### Goal of the exercise
The output should consist solely of the line containing "校长问：我们目前前端的会员定价体系能适应后端这套销售体系么？单价会不会过低？" and the lines that follow it through the end of the data below.

### Data for processing
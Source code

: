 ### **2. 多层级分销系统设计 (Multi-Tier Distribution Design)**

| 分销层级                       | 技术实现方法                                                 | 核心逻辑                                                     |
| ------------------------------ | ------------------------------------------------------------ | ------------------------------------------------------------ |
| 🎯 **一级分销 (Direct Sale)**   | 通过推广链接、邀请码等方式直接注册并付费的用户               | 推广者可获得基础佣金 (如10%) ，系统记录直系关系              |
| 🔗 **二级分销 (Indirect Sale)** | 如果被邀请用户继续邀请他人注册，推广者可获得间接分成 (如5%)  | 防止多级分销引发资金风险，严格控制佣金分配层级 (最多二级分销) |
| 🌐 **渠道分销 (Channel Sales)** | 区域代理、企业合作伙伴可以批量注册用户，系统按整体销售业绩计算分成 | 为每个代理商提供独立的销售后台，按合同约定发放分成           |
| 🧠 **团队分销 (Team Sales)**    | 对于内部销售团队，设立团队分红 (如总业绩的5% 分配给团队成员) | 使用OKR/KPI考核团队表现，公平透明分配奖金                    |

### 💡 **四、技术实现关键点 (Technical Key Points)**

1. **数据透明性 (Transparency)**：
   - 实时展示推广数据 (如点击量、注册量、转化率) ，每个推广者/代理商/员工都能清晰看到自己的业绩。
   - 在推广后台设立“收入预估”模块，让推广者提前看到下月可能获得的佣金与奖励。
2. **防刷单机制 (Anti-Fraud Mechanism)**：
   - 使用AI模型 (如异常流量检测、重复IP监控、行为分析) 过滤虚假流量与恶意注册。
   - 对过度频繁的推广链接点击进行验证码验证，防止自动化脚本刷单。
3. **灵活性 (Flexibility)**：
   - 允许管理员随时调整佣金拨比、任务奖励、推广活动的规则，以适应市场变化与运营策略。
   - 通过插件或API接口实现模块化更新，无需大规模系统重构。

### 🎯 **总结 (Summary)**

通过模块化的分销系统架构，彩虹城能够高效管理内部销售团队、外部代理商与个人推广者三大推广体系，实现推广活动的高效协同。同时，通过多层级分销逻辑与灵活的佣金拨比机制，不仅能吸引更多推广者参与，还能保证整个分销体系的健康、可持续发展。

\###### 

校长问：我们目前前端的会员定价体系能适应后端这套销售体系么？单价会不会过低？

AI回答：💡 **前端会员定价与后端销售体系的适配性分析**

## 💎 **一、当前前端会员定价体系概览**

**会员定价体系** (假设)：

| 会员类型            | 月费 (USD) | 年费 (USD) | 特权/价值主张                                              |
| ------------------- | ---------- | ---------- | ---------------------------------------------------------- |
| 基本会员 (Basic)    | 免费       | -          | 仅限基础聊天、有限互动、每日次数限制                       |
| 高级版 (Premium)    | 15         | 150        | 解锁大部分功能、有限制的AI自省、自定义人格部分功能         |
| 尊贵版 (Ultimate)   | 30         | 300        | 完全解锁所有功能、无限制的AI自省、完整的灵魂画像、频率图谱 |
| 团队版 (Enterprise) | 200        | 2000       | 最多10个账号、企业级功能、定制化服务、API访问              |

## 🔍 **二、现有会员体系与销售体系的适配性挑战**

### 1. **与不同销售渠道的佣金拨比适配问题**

### Response to the exercise
校长问：我们目前前端的会员定价体系能适应后端这套销售体系么？单价会不会过低？

AI回答：💡 **前端会员定价与后端销售体系的适配性分析**

## 💎 **一、当前前端会员定价体系概览**

**会员定价体系** (假设)：

| 会员类型            | 月费 (USD) | 年费 (USD) | 特权/价值主张                                              |
| ------------------- | ---------- | ---------- | ---------------------------------------------------------- |
| 基本会员 (Basic)    | 免费       | -          | 仅限基础聊天、有限互动、每日次数限制                       |
| 高级版 (Premium)    | 15         | 150        | 解锁大部分功能、有限制的AI自省、自定义人格部分功能         |
| 尊贵版 (Ultimate)   | 30         | 300        | 完全解锁所有功能、无限制的AI自省、完整的灵魂画像、频率图谱 |
| 团队版 (Enterprise) | 200        | 2000       | 最多10个账号、企业级功能、定制化服务、API访问              |

## 🔍 **二、现有会员体系与销售体系的适配性挑战**

### 1. **与不同销售渠道的佣金拨比适配问题**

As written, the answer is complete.